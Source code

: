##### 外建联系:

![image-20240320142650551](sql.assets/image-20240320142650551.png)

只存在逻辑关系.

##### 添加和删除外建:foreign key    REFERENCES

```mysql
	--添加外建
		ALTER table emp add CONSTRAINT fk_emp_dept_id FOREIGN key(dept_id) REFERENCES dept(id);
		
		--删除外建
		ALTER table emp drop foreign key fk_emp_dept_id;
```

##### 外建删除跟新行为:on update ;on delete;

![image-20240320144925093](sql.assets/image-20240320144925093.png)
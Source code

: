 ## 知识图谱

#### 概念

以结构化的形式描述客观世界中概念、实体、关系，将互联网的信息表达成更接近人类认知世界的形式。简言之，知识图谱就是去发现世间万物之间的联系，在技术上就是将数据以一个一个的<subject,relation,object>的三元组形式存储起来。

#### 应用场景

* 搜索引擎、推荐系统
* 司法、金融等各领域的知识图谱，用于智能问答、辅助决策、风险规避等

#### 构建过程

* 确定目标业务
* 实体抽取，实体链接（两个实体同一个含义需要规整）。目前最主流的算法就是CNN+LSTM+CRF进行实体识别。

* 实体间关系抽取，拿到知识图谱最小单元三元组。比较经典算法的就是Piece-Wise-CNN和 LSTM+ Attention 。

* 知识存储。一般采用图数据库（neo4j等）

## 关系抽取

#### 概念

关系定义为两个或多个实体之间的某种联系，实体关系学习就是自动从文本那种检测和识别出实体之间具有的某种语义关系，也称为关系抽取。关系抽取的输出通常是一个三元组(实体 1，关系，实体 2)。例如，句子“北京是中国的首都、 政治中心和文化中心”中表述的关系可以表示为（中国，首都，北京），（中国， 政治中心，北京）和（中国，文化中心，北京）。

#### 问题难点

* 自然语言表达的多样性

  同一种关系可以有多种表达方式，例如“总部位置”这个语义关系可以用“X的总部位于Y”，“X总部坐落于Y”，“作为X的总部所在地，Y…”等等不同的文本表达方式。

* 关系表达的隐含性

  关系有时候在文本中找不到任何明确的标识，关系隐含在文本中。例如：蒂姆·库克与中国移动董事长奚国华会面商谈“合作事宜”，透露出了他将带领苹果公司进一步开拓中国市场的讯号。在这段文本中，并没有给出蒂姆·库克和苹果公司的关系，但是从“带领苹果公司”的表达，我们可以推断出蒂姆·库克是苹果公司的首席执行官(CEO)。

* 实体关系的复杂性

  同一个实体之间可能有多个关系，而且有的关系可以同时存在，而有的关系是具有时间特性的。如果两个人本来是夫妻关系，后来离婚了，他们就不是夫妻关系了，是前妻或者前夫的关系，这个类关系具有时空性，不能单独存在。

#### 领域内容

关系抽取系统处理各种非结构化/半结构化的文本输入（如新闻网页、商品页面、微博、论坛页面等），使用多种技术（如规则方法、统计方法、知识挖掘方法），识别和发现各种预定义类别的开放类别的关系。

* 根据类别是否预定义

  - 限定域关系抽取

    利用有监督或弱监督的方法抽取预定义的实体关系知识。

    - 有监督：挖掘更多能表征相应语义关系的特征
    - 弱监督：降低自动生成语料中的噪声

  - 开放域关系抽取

__EXERCISE GOAL__
Filter the records above for lines with "REFERENCES".

__ANSWER SPACE__
##### 添加和删除外建:foreign key    REFERENCES
		ALTER table emp add CONSTRAINT fk_emp_dept_id FOREIGN key(dept_id) REFERENCES dept(id);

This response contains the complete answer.